(Extracted records)
+ + + + +
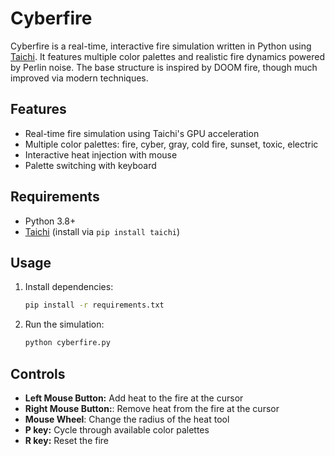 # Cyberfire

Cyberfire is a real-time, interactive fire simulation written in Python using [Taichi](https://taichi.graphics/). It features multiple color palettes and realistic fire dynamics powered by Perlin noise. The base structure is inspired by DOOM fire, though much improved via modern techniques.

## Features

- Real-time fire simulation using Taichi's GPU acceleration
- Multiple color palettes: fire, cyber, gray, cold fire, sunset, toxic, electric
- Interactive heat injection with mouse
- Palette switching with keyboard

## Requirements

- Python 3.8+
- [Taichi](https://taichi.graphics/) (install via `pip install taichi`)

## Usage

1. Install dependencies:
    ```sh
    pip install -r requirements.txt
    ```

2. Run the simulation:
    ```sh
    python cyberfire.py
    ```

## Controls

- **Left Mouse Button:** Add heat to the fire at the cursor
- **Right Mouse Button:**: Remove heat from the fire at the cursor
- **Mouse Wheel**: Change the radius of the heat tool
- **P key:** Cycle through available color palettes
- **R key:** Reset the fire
+ + + + +
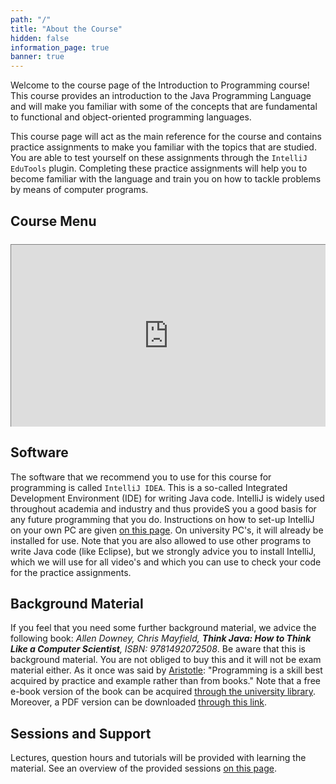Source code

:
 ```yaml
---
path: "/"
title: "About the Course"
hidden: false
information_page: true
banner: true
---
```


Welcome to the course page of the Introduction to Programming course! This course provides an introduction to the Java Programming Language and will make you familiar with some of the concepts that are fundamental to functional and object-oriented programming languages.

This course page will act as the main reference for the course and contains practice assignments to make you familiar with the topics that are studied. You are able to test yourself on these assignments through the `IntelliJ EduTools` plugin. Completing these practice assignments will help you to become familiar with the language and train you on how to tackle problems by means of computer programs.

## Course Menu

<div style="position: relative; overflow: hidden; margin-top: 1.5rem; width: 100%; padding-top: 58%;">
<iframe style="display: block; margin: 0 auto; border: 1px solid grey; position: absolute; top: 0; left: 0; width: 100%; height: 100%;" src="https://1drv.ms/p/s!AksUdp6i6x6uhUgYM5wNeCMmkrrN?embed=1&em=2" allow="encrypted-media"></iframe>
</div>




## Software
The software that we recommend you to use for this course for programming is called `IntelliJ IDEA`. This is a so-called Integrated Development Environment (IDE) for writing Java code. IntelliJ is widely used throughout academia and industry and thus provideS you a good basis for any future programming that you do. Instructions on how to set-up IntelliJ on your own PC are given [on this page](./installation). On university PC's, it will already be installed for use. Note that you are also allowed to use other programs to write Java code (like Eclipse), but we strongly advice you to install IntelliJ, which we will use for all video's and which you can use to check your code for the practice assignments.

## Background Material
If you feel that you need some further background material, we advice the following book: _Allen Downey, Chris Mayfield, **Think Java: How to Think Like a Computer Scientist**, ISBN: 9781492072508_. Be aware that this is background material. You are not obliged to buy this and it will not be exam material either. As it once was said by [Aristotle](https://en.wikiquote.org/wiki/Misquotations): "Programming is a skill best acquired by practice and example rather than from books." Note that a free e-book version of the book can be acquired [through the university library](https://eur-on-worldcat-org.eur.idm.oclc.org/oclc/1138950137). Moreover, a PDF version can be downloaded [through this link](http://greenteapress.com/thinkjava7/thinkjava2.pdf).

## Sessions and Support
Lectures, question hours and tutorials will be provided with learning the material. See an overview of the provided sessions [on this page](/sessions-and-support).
+ + + + +
What you need to do
Pictures in the entries do not go into the copy. Print only the lines starting at the one containing "# Cyberfire" and ending at the one containing "- Interactive heat injection with mouse", exactly as they appear.

Exercise response
 # Cyberfire

Cyberfire is a real-time, interactive fire simulation written in Python using [Taichi](https://taichi.graphics/). It features multiple color palettes and realistic fire dynamics powered by Perlin noise. The base structure is inspired by DOOM fire, though much improved via modern techniques.

## Features

- Real-time fire simulation using Taichi's GPU acceleration
- Multiple color palettes: fire, cyber, gray, cold fire, sunset, toxic, electric
- Interactive heat injection with mouse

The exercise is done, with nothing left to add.